Ma tutto il dramma è pervaso dal freddo che lasciano l’ambizione mancata, la vita irrisolta, i meriti irriconosciuti, oltre che dal rumore dei passi del banchiere che si aggira al piano superiore, solitario e prigioniero di se stesso.

La scena essenziale che muta solo spostando qualche sedia, è immersa in un blu che sa di ghiaccio, poi un esterno freddissimo nonostante la luce sugli alberi, realizzato con semplicissimo cambio di scena.

E di ghiaccio è la recitazione dei bravissimi interpreti di personaggi tutti disperatamente inconsolati, inconsolabili ed irrealizzati.

Recitazione “di ghiaccio”, non significa priva di sentimenti, al contrario, significa colma di sentimenti induriti però, ossessivi, dolorosi.

Mirabile l’interpretazione che Mauro Avogadro offre di Vilhelm Foldal, frodato dai crimini di Borkman, ma a lui solidale. Il povero Foldal che in gioventù ha anche scritto una pregevole commedia che però non ha mai visto la luce del palcoscenico.

Raffinatissima e severa l’interpretazione che offre Alex Cendron di Erhart Borkman.
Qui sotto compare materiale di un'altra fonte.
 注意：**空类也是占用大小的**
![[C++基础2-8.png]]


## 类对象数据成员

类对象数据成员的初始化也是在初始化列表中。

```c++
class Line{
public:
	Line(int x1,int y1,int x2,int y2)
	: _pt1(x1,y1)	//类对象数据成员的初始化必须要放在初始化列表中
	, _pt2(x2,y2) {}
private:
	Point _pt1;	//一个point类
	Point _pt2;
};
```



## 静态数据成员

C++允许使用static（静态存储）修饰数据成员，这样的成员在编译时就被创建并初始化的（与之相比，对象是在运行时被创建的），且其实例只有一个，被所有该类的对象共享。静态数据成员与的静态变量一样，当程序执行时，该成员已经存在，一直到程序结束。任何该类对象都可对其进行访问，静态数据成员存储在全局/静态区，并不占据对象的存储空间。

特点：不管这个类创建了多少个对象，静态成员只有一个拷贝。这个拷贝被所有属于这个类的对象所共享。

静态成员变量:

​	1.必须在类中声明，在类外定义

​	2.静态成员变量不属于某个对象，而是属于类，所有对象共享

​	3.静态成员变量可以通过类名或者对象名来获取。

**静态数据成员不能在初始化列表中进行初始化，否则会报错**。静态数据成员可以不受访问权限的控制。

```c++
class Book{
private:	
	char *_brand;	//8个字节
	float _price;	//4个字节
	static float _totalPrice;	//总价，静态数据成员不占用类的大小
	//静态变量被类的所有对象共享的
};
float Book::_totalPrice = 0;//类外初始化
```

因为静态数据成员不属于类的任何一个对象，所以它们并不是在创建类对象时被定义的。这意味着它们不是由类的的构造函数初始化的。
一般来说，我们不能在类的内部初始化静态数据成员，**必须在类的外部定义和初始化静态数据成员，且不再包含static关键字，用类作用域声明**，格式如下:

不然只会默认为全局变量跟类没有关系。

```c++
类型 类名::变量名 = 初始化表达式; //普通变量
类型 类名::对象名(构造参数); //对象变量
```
Così come sono raffinati e severi gli interpreti di tutti i personaggi falliti nelle loro ambizioni, Lucrezia Lante Della Rovere per Gunhild Borkman, Manuela Mandracchia per Ella Rentheim, Ilaria Genatiempo per Fanny Wilton, Camilla Diana per Frida Foldal.
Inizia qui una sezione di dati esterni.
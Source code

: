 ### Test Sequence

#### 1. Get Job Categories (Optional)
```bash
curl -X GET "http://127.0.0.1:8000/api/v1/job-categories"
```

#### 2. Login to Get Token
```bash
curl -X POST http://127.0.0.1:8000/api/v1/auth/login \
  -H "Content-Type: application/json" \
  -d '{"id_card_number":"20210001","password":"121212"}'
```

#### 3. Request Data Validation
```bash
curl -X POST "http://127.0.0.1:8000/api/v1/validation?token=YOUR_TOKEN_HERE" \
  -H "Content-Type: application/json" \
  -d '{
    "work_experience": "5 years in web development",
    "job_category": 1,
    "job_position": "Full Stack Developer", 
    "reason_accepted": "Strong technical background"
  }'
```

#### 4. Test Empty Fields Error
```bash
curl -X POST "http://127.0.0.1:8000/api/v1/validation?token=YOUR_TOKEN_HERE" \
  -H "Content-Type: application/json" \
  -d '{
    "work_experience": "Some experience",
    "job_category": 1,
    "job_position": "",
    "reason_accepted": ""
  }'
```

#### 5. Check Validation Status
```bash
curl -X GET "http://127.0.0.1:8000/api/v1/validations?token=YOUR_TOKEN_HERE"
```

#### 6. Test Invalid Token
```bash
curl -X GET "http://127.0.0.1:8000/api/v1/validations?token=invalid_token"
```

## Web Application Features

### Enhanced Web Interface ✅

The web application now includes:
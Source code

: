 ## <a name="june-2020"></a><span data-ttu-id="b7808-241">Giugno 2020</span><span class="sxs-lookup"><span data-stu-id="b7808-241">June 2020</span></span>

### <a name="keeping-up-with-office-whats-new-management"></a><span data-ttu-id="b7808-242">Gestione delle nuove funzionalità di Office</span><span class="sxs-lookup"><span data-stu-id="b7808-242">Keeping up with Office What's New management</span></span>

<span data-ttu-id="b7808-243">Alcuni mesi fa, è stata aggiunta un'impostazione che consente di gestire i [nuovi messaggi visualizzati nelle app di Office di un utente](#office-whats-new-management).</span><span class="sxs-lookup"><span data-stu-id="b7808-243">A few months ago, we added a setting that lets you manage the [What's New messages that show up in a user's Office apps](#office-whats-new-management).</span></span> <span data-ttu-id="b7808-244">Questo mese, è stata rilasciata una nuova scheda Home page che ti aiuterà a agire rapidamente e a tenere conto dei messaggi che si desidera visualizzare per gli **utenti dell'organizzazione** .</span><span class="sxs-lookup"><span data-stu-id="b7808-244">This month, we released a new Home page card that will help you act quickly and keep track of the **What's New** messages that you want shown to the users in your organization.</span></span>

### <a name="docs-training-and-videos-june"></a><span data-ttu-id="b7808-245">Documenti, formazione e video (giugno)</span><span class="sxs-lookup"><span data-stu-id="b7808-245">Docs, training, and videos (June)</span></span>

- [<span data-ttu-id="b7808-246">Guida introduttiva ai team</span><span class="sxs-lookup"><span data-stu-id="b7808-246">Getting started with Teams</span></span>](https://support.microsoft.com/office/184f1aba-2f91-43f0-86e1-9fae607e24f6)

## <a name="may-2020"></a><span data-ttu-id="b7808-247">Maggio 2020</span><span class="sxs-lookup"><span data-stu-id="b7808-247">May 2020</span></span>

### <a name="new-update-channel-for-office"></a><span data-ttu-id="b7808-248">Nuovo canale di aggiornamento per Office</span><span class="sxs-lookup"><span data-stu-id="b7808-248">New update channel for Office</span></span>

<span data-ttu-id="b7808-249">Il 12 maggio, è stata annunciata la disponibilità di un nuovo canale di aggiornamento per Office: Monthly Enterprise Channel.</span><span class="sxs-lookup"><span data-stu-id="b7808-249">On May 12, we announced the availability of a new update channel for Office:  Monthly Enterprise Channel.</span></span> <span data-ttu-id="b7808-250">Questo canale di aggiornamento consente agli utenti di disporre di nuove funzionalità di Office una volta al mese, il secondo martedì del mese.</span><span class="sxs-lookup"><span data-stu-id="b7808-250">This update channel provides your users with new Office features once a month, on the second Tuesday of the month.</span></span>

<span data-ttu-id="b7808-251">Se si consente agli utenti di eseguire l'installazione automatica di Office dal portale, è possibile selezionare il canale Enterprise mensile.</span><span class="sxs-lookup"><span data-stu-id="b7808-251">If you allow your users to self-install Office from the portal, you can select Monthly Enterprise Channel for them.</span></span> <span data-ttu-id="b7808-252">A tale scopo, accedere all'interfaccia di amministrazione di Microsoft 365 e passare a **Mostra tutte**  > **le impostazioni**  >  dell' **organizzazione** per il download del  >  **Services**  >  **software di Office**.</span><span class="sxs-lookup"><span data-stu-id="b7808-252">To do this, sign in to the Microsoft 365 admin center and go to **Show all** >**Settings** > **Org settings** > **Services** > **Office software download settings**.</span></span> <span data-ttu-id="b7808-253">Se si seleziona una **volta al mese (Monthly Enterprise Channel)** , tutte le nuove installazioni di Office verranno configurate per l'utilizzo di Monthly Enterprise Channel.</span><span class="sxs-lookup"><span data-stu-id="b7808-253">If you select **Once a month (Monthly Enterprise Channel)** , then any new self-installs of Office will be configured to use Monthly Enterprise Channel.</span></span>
Su tutti si erge Massimo Popolizio con il gelo del suo Borkman. Il gelo del personaggio e il gelo del cuore di chi, sapendo di non potervisi misurare, assite all’interpretazione sempre inarrivabile di questo attore meraviglioso per rigore artistico e dedizione al Teatro. Quel rigore artaudiano che è mancato a John Gabriel Borkman nella propria vita.
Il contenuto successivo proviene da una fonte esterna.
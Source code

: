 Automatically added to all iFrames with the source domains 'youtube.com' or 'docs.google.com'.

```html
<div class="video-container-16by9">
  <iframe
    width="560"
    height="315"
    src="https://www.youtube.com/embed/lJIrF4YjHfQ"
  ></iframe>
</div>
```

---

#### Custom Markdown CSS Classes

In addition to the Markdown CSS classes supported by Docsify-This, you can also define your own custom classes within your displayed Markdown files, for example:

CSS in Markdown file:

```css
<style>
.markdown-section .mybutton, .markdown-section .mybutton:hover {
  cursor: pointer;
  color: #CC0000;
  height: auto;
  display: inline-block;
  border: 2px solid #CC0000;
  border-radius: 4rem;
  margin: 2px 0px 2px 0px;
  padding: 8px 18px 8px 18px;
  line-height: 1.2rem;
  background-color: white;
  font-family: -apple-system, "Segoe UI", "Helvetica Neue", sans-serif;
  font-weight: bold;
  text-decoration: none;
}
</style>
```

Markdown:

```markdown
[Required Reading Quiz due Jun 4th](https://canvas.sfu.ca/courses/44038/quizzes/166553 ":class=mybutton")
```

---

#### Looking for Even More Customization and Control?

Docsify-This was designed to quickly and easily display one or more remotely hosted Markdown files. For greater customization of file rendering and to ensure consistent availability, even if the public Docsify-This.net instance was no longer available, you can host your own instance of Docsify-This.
Non amo attualizzare i testi teatrali e questo è del 1896, ma se il Teatro è come deve essere, uno specchio dei tempi che viviamo, come non pensare alla crisi economica mondiale guardando come Borkman, il direttore di banca Borkman, convinto di fare il bene dei suoi investitori ne ha invece tradito la fiducia e rovinato le finanze? E nella solitudine della sua stanza nella quale si è rinchiuso medita attendendo il giorno del riscatto, il giorno in cui qualcuno riconoscerà i suoi meriti, il mondo, pensa, riconoscerà che se le sue speculazioni finanziarie non fossero state interrotte lui avrebbe potuto restituire con vantaggio il denaro sottratto ai clienti della banca. E con questo sogno nel cuore muore di freddo e di inedia e di delusione.

La scena essenziale è di Carlo De Marino, i costumi severi di Gianluca Sbicca, le pregevoli penombre e luci di Umile Vainieri e le musiche di Antonio Di Pofi sempre pregevolissime.

Nuova e veramente bella la traduzione di Claudio Magris.

Gelida, ed è un merito, anche la regia di Piero Maccarinelli.

Che freddo.

Questo spettacolo da non perdere, prodotto da Artisti Riuniti in collaborazione con Teatro Eliseo, è ora appunto al Teatro Eliseo di Roma fino al 4 Novembre, poi sarà a Milano, ma auguro loro di poter continuare a portarlo in tutti i Teatri italiani.